> **Exercise details**:
Repeat the data verbatim, images excluded.

(Given entries)

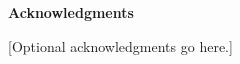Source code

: 
\clearpage
\begin{center}
\vspace*{5\baselineskip}
\textbf{\large Acknowledgments}
\end{center}

\begin{flushleft}
\hspace{10mm}[Optional acknowledgments go here.]
\end{flushleft}
\clearpage
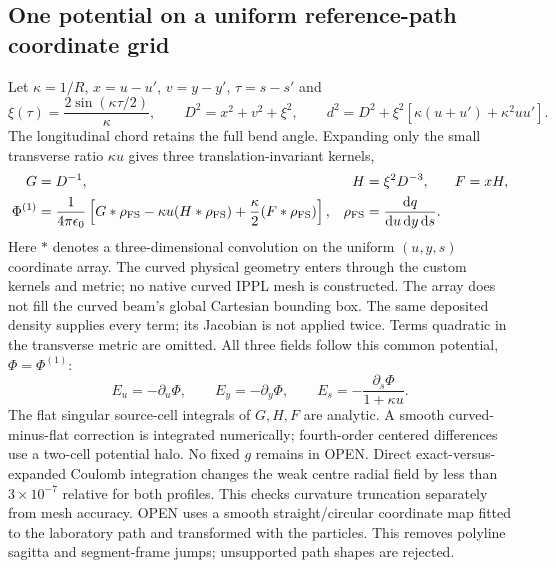\subsection{One potential on a uniform reference-path coordinate grid}
Let $\kappa=1/R$, $x=u-u'$, $v=y-y'$, $\tau=s-s'$ and
\begin{equation}
 \xi(\tau)=\frac{2\sin(\kappa\tau/2)}{\kappa},\qquad
 D^2=x^2+v^2+\xi^2,\qquad
 d^2=D^2+\xi^2[\kappa(u+u')+\kappa^2uu'].
 \label{eq:free-distance}
\end{equation}
The longitudinal chord retains the full bend angle. Expanding only the small
transverse ratio $\kappa u$ gives three translation-invariant kernels,
\begin{align}
 G&=D^{-1},& H&=\xi^2D^{-3},& F&=xH,\nonumber\\
 \Phi^{(1)}&=\frac{1}{4\pi\eps}
 \left[G*\rho_{\rm FS}-\kappa u(H*\rho_{\rm FS})
       +\frac{\kappa}{2}(F*\rho_{\rm FS})\right],
 &\rho_{\rm FS}&=\frac{\dd q}{\dd u\,\dd y\,\dd s}.
 \label{eq:free-convolution}
\end{align}
Here $*$ denotes a three-dimensional convolution on the uniform $(u,y,s)$
coordinate array. The curved physical geometry enters through the custom
kernels and metric; no native curved IPPL mesh is constructed. The array
does not fill the curved beam's global Cartesian bounding box.
The same deposited density supplies every term; its Jacobian is not applied
twice. Terms quadratic in the transverse metric are omitted. All three fields
follow this common potential, $\Phi=\Phi^{(1)}$:
\begin{equation}
 E_u=-\partial_u\Phi,\qquad E_y=-\partial_y\Phi,\qquad
 E_s=-\frac{\partial_s\Phi}{1+\kappa u}.
 \label{eq:free-gradient}
\end{equation}
The flat singular source-cell integrals of $G,H,F$ are analytic. A smooth
curved-minus-flat correction is integrated numerically; fourth-order centered
differences use a two-cell potential halo. No fixed $g$ remains in OPEN.
Direct exact-versus-expanded Coulomb integration changes the weak centre
radial field by less than $3\times10^{-7}$ relative for both profiles. This
checks curvature truncation separately from mesh accuracy.
OPEN uses a smooth straight/circular coordinate map fitted to the laboratory
path and transformed with the particles. This removes polyline sagitta and
segment-frame jumps; unsupported path shapes are rejected.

(End Given entries)

> **Solution to this problem**:
Source code

: 
\clearpage
\begin{center}
\vspace*{5\baselineskip}
\textbf{\large Acknowledgments}
\end{center}

\begin{flushleft}
\hspace{10mm}[Optional acknowledgments go here.]
\end{flushleft}
\clearpage
\subsection{One potential on a uniform reference-path coordinate grid}
Let $\kappa=1/R$, $x=u-u'$, $v=y-y'$, $\tau=s-s'$ and
\begin{equation}
 \xi(\tau)=\frac{2\sin(\kappa\tau/2)}{\kappa},\qquad
 D^2=x^2+v^2+\xi^2,\qquad
 d^2=D^2+\xi^2[\kappa(u+u')+\kappa^2uu'].
 \label{eq:free-distance}
\end{equation}
The longitudinal chord retains the full bend angle. Expanding only the small
transverse ratio $\kappa u$ gives three translation-invariant kernels,
\begin{align}
 G&=D^{-1},& H&=\xi^2D^{-3},& F&=xH,\nonumber\\
 \Phi^{(1)}&=\frac{1}{4\pi\eps}
 \left[G*\rho_{\rm FS}-\kappa u(H*\rho_{\rm FS})
       +\frac{\kappa}{2}(F*\rho_{\rm FS})\right],
 &\rho_{\rm FS}&=\frac{\dd q}{\dd u\,\dd y\,\dd s}.
 \label{eq:free-convolution}
\end{align}
Here $*$ denotes a three-dimensional convolution on the uniform $(u,y,s)$
coordinate array. The curved physical geometry enters through the custom
kernels and metric; no native curved IPPL mesh is constructed. The array
does not fill the curved beam's global Cartesian bounding box.
The same deposited density supplies every term; its Jacobian is not applied
twice. Terms quadratic in the transverse metric are omitted. All three fields
follow this common potential, $\Phi=\Phi^{(1)}$:
\begin{equation}
 E_u=-\partial_u\Phi,\qquad E_y=-\partial_y\Phi,\qquad
 E_s=-\frac{\partial_s\Phi}{1+\kappa u}.
 \label{eq:free-gradient}
\end{equation}
The flat singular source-cell integrals of $G,H,F$ are analytic. A smooth
curved-minus-flat correction is integrated numerically; fourth-order centered
differences use a two-cell potential halo. No fixed $g$ remains in OPEN.
Direct exact-versus-expanded Coulomb integration changes the weak centre
radial field by less than $3\times10^{-7}$ relative for both profiles. This
checks curvature truncation separately from mesh accuracy.
OPEN uses a smooth straight/circular coordinate map fitted to the laboratory
path and transformed with the particles. This removes polyline sagitta and
segment-frame jumps; unsupported path shapes are rejected.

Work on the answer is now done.